Ideally, questions about different religions, especially in relation to child-rearing practices, are best settled before marriage. However, that assumes a perfect world. Even if a couple started out with the same or similar faiths or none at all, people change. For example, one spouse may not have been actively practicing for years, but now they want to return to their faith roots. Or perhaps the husband or wife has decided they want to join a different denomination entirely. So, what should happen to the kids when spouses follow different faiths or have conflicting beliefs, or only one is actively religious? Does it mean a pitched battle or does it boil down to a simple coin toss?

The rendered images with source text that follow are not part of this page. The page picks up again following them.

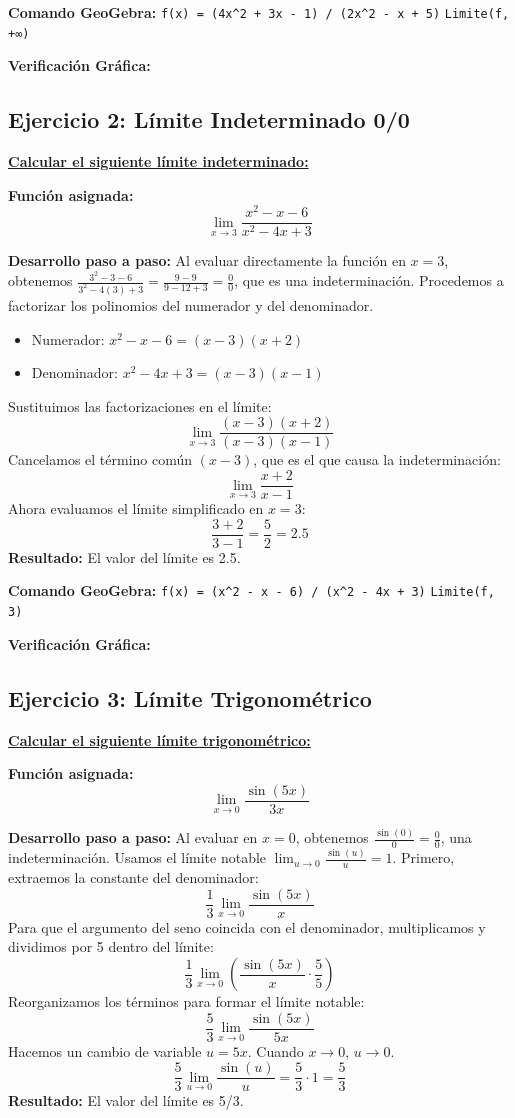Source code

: \documentclass{article}
\begin{document}
\textbf{Comando GeoGebra:}
\texttt{f(x) = (4x\textasciicircum 2 + 3x - 1) / (2x\textasciicircum 2 - x + 5)}
\texttt{Limite(f, +∞)}

\textbf{Verificación Gráfica:}

\newpage

\subsection*{Ejercicio 2: Límite Indeterminado 0/0}
\underline{\textbf{Calcular el siguiente límite indeterminado:}}

\textbf{Función asignada:}
\[ \lim_{x \to 3} \frac{x^2 - x - 6}{x^2 - 4x + 3} \]

\textbf{Desarrollo paso a paso:}
Al evaluar directamente la función en $x=3$, obtenemos $\frac{3^2 - 3 - 6}{3^2 - 4(3) + 3} = \frac{9-9}{9-12+3} = \frac{0}{0}$, que es una indeterminación. Procedemos a factorizar los polinomios del numerador y del denominador.
\begin{itemize}
    \item Numerador: $x^2 - x - 6 = (x-3)(x+2)$
    \item Denominador: $x^2 - 4x + 3 = (x-3)(x-1)$
\end{itemize}
Sustituimos las factorizaciones en el límite:
\[ \lim_{x \to 3} \frac{(x-3)(x+2)}{(x-3)(x-1)} \]
Cancelamos el término común $(x-3)$, que es el que causa la indeterminación:
\[ \lim_{x \to 3} \frac{x+2}{x-1} \]
Ahora evaluamos el límite simplificado en $x=3$:
\[ \frac{3+2}{3-1} = \frac{5}{2} = 2.5 \]
\textbf{Resultado:} El valor del límite es 2.5.

\textbf{Comando GeoGebra:}
\texttt{f(x) = (x\textasciicircum 2 - x - 6) / (x\textasciicircum 2 - 4x + 3)}
\texttt{Limite(f, 3)}

\textbf{Verificación Gráfica:}

\newpage

\subsection*{Ejercicio 3: Límite Trigonométrico}
\underline{\textbf{Calcular el siguiente límite trigonométrico:}}

\textbf{Función asignada:}
\[ \lim_{x \to 0} \frac{\sin(5x)}{3x} \]

\textbf{Desarrollo paso a paso:}
Al evaluar en $x=0$, obtenemos $\frac{\sin(0)}{0} = \frac{0}{0}$, una indeterminación. Usamos el límite notable $\lim_{u \to 0} \frac{\sin(u)}{u} = 1$.
Primero, extraemos la constante del denominador:
\[ \frac{1}{3} \lim_{x \to 0} \frac{\sin(5x)}{x} \]
Para que el argumento del seno coincida con el denominador, multiplicamos y dividimos por 5 dentro del límite:
\[ \frac{1}{3} \lim_{x \to 0} \left( \frac{\sin(5x)}{x} \cdot \frac{5}{5} \right) \]
Reorganizamos los términos para formar el límite notable:
\[ \frac{5}{3} \lim_{x \to 0} \frac{\sin(5x)}{5x} \]
Hacemos un cambio de variable $u = 5x$. Cuando $x \to 0$, $u \to 0$.
\[ \frac{5}{3} \lim_{u \to 0} \frac{\sin(u)}{u} = \frac{5}{3} \cdot 1 = \frac{5}{3} \]
\textbf{Resultado:} El valor del límite es 5/3.
\end{document}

Neither, we hope. Certainly it’s a challenge, one that may be complicated by the input or influence of others, like clergy or other family members. It’s easy to get into a tug-of-war when it comes to little things in parenting, much less hot-button issues like religion. Many faiths recognize this inherent marital stressor and some encourage their followers not to be what they term unevenly yoked. But people join and leave faiths all the time. Even a couple who started out evenly yoked, so to speak, may find themselves on opposite ends of the spectrum one day. So the question is not how to avoid the issue, but how to deal with it if it happens.

In her interfaith parenting blog, Susan Katz Miller gives Ten Reasons to Teach Interfaith Children Both Religions. Among the positive reasons Katz offers is that children have the right to understand and appreciate both cultures and religions represented in their family tree, and that people who are religiously bi-literate (know the stories and rituals of two religions) tend to have a greater understanding of world politics, history, culture and literature. Perhaps the greatest reason of all, Katz points out, is that “As parents, we cannot ultimately control the religious identity of our children anyway. All adults can, and many do, switch religious affiliations in adulthood.”

Here are some options that interfaith parents can consider to resolve the issue:

  • Allow children to attend alternating religious events with each parent or other relatives.
  • Propose that the entire family rotates going to church, synagogue, mosque, temple or other faith-based events to feel and show family solidarity.
  • Agree with your spouse on the age when your children are permitted to choose which faith, if any, they wish to observe.

A final word of caution. If you’re a parent in an interfaith marriage, instead of going to the mat to win the right to teach the kids your faith alone, consider compromising. The risk is greater that an unpleasant memory of bickering parents may drive your kids away from religion completely. Remember that they can always choose their own religion or none at all when adults, so it makes sense to start out their journey of faith on a positive, peaceful path.